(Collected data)

▬▬▬

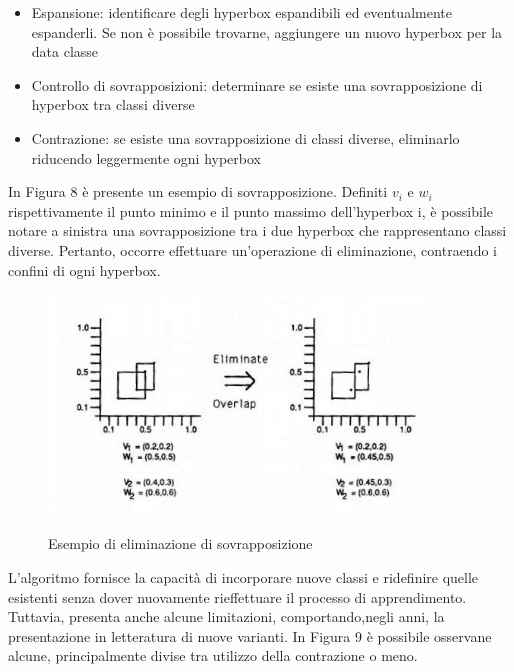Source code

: \documentclass[11pt]{article}
\begin{document}
\begin{itemize}
\item Espansione: identificare degli hyperbox espandibili ed eventualmente espanderli. Se non è possibile trovarne, aggiungere un nuovo hyperbox per la data classe
\item Controllo di sovrapposizioni: determinare se esiste una sovrapposizione di hyperbox tra classi diverse
\item Contrazione: se esiste una sovrapposizione di classi diverse, eliminarlo riducendo leggermente ogni hyperbox
\end{itemize}

In Figura 8 è presente un esempio di sovrapposizione. Definiti $v_i$ e $w_i$ rispettivamente il punto minimo e il punto massimo dell'hyperbox i, è possibile notare a sinistra una sovrapposizione tra i due hyperbox che rappresentano classi diverse. Pertanto, occorre effettuare un'operazione di eliminazione, contraendo i confini di ogni hyperbox. 

\begin{figure}[h!]
\begin{center}
  \includegraphics[width=10cm]{Immagini/elimination_overlap.png}\\
  \caption{Esempio di eliminazione di sovrapposizione}
\end{center}
\end{figure}


L'algoritmo fornisce la capacità di incorporare nuove classi e ridefinire quelle esistenti senza dover nuovamente rieffettuare il processo di apprendimento. Tuttavia, presenta anche alcune limitazioni, comportando,negli anni, la presentazione in letteratura di nuove varianti\cite{fmmnn_variants}. In Figura 9 è possibile osservane alcune, principalmente divise tra utilizzo della contrazione o meno. 
\end{document}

▬▬▬

### [TRY IT]
What is needed is the number of lines in these entries that include the word "diverse"; please give it alone.

### [ANSWER SECTION]
3